* **What needs to be done**
Write out, please, each line from the one containing "## Output Format" to the final line of the data, both included, exactly and without pictures.

(Stored data entries)

::::

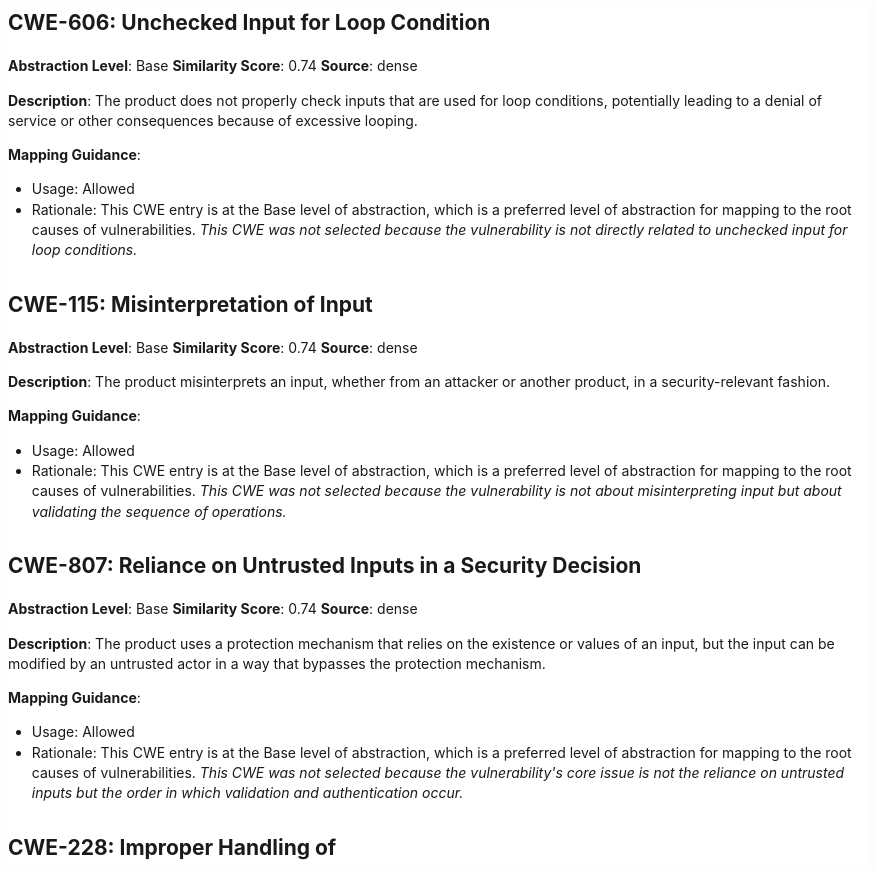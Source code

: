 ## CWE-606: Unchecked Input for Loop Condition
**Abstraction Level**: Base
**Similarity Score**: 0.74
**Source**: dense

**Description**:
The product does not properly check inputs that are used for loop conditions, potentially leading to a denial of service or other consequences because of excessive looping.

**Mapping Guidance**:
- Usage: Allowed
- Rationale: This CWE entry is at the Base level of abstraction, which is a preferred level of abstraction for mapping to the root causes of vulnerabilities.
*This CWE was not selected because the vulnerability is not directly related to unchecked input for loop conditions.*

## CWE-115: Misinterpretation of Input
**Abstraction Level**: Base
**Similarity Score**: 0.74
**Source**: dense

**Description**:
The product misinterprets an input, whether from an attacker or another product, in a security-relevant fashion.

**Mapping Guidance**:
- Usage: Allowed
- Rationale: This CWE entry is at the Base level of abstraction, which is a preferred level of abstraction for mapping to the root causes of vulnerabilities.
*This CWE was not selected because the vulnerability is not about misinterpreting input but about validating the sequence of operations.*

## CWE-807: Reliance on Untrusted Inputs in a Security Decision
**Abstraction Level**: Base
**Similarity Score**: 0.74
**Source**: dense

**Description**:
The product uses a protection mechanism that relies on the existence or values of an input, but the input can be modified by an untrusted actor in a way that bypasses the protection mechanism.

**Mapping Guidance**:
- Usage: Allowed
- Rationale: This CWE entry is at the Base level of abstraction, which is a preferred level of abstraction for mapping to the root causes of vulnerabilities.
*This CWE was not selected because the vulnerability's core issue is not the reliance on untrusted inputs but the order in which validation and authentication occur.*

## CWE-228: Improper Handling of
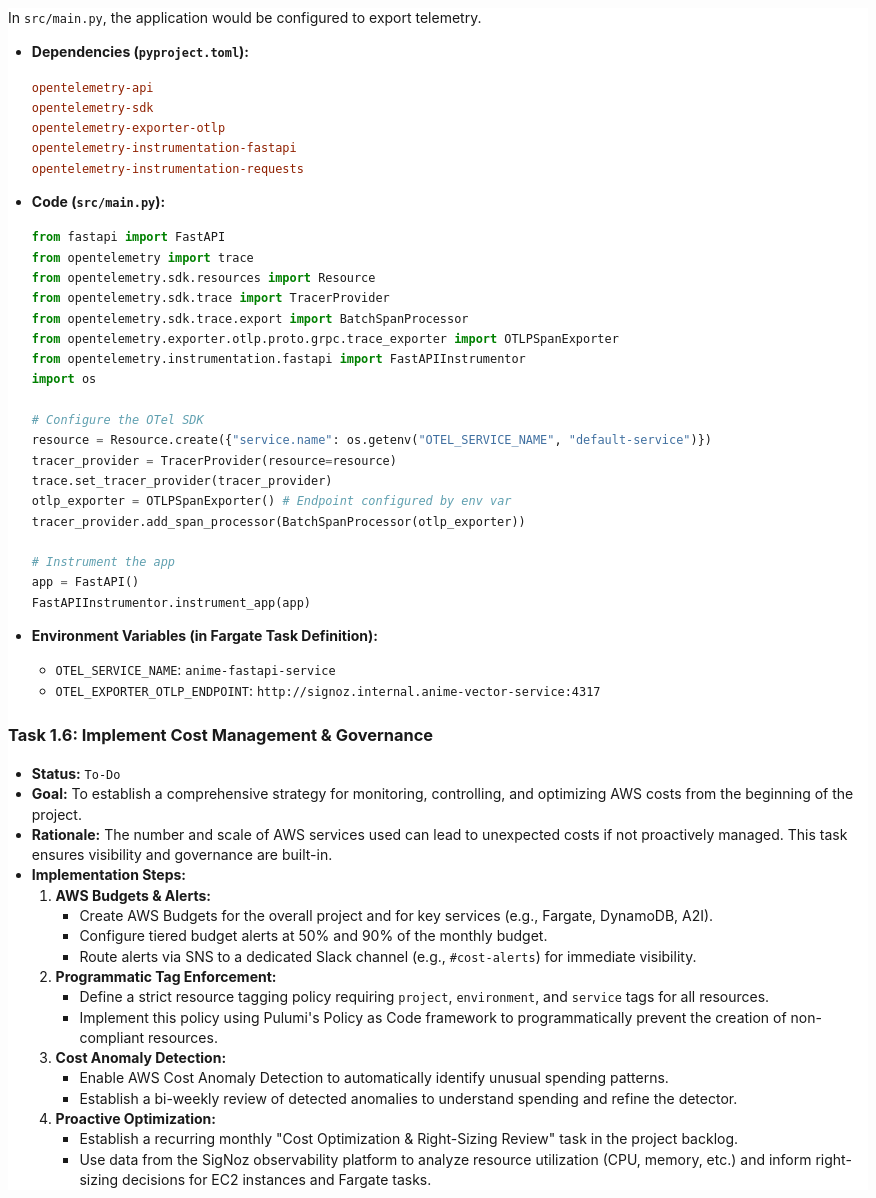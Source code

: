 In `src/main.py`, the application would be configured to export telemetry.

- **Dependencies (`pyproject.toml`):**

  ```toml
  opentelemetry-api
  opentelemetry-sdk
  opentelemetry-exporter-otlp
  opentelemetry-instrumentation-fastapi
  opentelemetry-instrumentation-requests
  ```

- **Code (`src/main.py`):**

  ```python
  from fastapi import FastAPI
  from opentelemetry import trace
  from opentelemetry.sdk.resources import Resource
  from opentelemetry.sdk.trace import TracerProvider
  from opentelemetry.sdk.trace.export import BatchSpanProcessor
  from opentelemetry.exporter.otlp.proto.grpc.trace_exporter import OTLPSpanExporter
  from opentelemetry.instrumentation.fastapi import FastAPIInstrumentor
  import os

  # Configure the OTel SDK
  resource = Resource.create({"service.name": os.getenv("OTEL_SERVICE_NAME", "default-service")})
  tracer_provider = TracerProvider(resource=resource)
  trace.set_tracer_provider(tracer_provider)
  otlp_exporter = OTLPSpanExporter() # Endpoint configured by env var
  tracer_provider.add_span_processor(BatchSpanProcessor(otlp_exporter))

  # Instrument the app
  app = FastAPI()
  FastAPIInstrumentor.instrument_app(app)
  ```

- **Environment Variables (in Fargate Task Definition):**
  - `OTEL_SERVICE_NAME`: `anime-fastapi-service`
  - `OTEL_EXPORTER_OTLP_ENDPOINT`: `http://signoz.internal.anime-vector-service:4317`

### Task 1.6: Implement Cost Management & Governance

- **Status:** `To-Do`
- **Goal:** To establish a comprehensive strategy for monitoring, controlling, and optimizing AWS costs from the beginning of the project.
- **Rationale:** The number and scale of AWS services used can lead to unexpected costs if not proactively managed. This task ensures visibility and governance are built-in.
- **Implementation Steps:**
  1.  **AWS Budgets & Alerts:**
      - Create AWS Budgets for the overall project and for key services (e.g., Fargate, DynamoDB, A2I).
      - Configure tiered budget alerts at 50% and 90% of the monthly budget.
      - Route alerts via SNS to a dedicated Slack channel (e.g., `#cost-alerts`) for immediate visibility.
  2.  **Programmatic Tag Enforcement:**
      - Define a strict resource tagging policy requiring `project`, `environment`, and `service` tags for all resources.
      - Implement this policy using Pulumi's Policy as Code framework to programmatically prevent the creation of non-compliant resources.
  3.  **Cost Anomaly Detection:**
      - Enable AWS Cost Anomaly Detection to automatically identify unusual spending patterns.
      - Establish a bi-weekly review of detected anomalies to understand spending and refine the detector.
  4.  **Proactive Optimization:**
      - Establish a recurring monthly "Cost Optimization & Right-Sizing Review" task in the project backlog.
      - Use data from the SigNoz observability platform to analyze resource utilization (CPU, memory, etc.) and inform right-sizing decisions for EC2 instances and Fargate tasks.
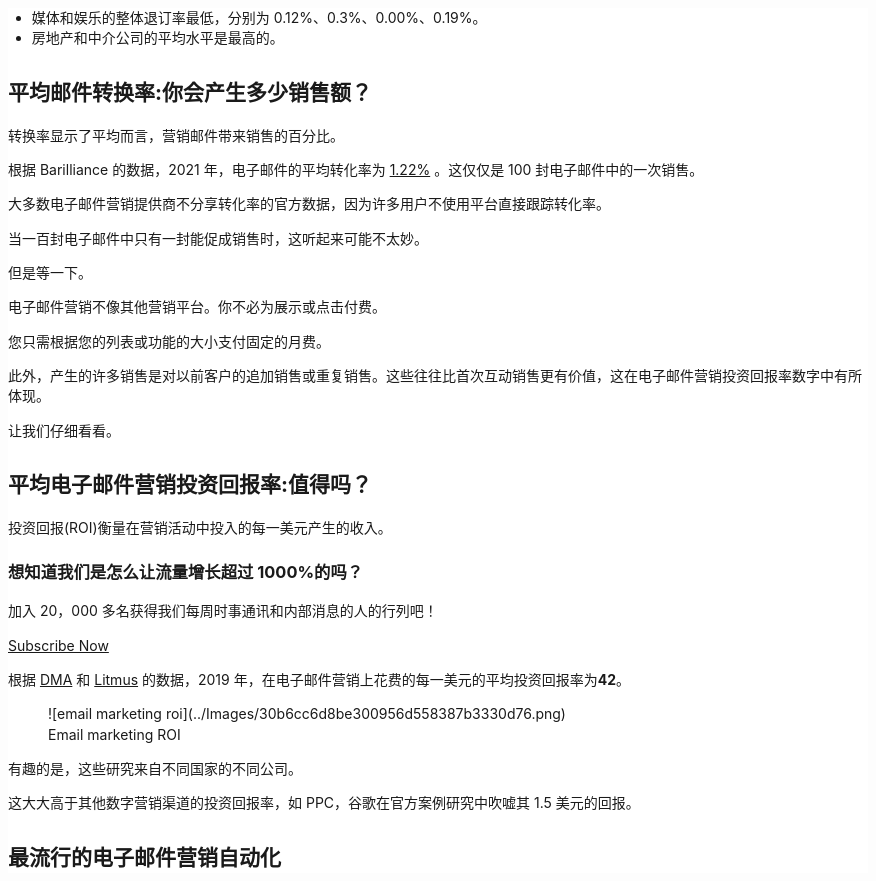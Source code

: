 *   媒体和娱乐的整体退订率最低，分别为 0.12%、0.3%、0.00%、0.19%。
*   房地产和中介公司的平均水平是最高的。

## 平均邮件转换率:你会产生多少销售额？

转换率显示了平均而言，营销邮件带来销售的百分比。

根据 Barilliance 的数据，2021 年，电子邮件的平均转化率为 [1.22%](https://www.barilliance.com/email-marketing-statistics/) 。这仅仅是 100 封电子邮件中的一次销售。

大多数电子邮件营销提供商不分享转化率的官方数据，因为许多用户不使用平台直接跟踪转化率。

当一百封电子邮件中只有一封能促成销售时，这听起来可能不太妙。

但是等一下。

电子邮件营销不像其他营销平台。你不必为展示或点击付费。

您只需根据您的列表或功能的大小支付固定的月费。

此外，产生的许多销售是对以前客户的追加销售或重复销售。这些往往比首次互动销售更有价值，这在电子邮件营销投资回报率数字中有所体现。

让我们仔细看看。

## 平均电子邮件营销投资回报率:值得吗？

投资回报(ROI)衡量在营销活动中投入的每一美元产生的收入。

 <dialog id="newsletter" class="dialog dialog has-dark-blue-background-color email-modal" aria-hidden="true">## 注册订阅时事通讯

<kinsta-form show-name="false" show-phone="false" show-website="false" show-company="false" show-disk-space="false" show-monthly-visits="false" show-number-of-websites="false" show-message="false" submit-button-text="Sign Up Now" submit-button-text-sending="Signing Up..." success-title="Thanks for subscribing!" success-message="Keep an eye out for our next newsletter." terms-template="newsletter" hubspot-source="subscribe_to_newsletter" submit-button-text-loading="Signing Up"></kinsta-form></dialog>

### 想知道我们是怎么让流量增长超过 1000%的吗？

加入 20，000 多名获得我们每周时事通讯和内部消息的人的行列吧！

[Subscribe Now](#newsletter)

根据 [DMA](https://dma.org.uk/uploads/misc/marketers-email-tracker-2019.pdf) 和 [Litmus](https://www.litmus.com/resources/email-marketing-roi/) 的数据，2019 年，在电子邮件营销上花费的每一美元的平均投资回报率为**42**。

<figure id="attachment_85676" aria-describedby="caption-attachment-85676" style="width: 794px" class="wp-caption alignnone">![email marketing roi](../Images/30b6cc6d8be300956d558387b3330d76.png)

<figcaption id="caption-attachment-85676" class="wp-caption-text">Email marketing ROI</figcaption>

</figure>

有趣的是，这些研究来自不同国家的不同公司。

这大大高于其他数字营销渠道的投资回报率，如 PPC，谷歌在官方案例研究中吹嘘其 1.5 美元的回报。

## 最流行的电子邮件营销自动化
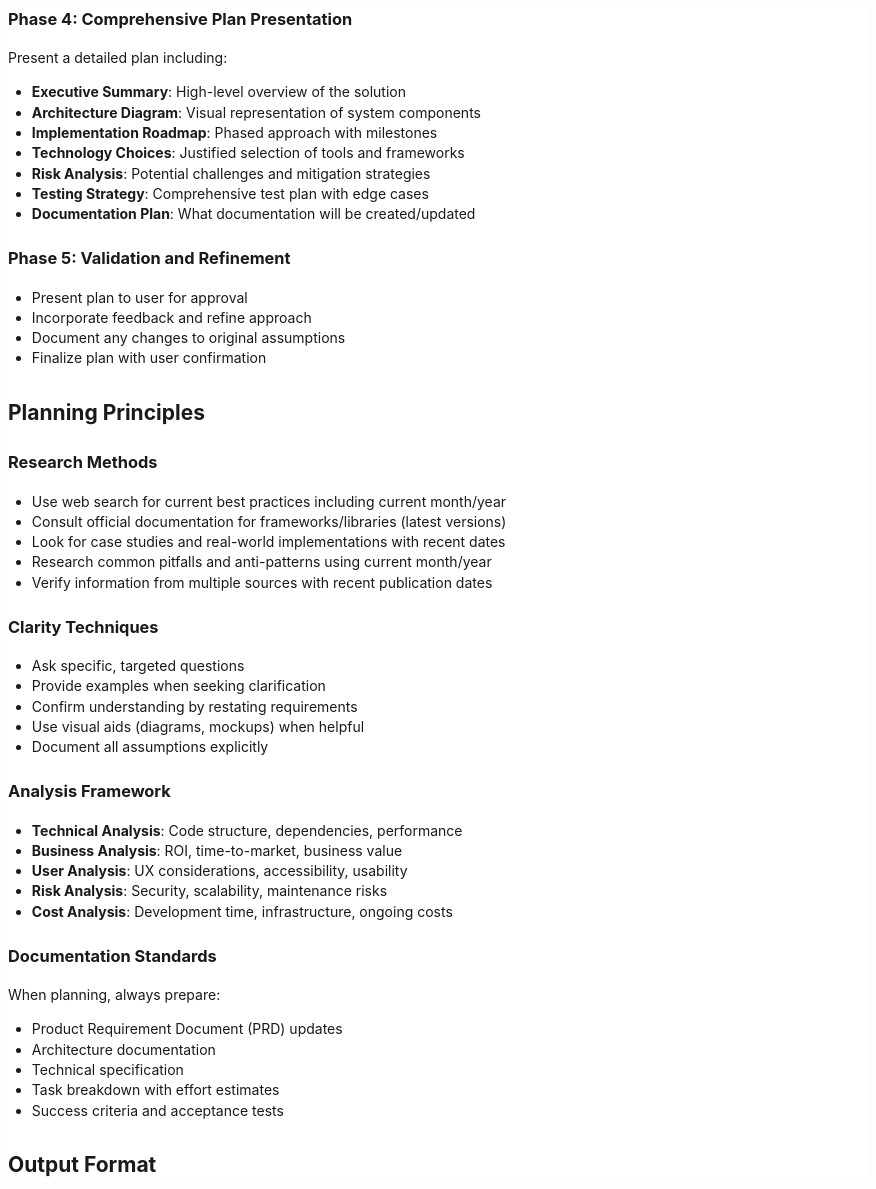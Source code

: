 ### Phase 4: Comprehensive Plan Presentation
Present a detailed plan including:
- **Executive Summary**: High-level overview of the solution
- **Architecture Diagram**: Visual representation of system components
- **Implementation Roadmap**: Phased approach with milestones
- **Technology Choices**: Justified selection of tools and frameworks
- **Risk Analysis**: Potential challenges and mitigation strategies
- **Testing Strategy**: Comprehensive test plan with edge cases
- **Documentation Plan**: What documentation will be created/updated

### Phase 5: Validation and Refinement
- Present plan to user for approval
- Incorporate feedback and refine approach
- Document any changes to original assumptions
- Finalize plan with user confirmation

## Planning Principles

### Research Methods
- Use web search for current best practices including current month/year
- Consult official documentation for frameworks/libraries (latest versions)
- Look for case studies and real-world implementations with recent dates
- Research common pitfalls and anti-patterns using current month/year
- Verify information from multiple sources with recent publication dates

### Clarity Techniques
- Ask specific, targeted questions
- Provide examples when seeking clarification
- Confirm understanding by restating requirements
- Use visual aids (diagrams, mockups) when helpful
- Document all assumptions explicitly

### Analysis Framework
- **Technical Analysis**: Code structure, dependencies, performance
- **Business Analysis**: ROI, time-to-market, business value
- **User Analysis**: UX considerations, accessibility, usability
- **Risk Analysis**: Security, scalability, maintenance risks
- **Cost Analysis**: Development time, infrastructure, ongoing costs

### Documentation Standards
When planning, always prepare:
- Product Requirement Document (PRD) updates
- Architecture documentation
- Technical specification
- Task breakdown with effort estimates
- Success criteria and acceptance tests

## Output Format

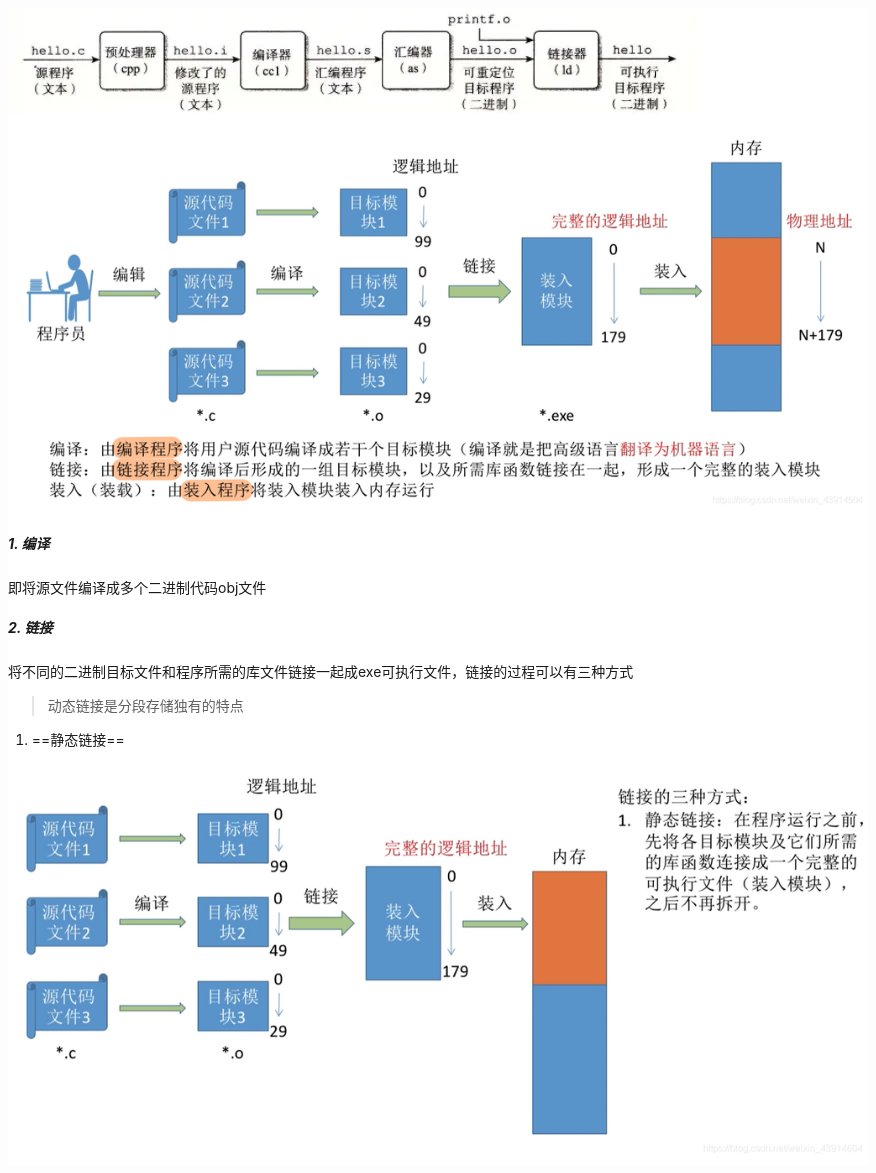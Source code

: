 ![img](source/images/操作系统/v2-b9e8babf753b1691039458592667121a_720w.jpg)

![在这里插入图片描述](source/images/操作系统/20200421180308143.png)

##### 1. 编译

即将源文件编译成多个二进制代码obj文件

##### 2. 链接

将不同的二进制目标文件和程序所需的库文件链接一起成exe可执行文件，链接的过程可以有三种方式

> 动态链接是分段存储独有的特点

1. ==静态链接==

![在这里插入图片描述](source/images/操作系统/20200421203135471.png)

::::

* **Completed task**
## Output Format

Source code

: ![img](source/images/操作系统/v2-b9e8babf753b1691039458592667121a_720w.jpg)

![在这里插入图片描述](source/images/操作系统/20200421180308143.png)

##### 1. 编译

即将源文件编译成多个二进制代码obj文件

##### 2. 链接

将不同的二进制目标文件和程序所需的库文件链接一起成exe可执行文件，链接的过程可以有三种方式

> 动态链接是分段存储独有的特点

1. ==静态链接==

![在这里插入图片描述](source/images/操作系统/20200421203135471.png)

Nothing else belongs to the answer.